Resolving Workplace Disputes
The boss says one thing.
The employee says another.
Someone gets fired.
In thousands of labor-management disputes every year, a neutral third party steps in to resolve an impasse through arbitration – usually more time efficient and less expensive than legal action.
Step by practical step, co-authors Rocco Scanza and Jay Grenig outline this historically significant form of conflict resolution in "Fundamentals of Labor Arbitration."
It was published this summer by the American Arbitration Association and ILR's Scheinman Institute on Conflict Resolution.
Scanza is executive director of the institute. Grenig is a professor at the Marquette University Law School and an instructor at the Scheinman Institute.

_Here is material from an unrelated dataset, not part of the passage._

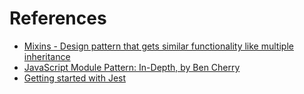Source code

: # References
- [Mixins - Design pattern that gets similar functionality like multiple inheritance](https://javascript.info/mixins)
- [JavaScript Module Pattern: In-Depth, by Ben Cherry](http://www.adequatelygood.com/JavaScript-Module-Pattern-In-Depth.html)
- [Getting started with Jest](https://jestjs.io/docs/en/getting-started)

The American Arbitration Association is the oldest and most respected provider of alternative dispute resolution services in the world, Scanza said.
In addition to labor-management conflicts, cases handled by the not-for-profit organization include commercial, construction, employment, insurance, international and claims program disputes.
More than 113,000 cases were filed in 2009 with the American Arbitration Association, which has 29 offices in the United States, Mexico and Singapore.
The book -- first in a series -- will serve as a primer for practitioners, labor and management professionals, and new arbitrators, Scanza said.
A guide to the grievance arbitration process, with references to statutory and case law principles that helped shape labor arbitration, it is the successor to the American Arbitration Association’s "Labor Arbitration: What You Need to Know."
A "Fundamentals of Labor Arbitration" book-signing event will be held Dec. 16 in the American Arbitration Association's Manhattan headquarters.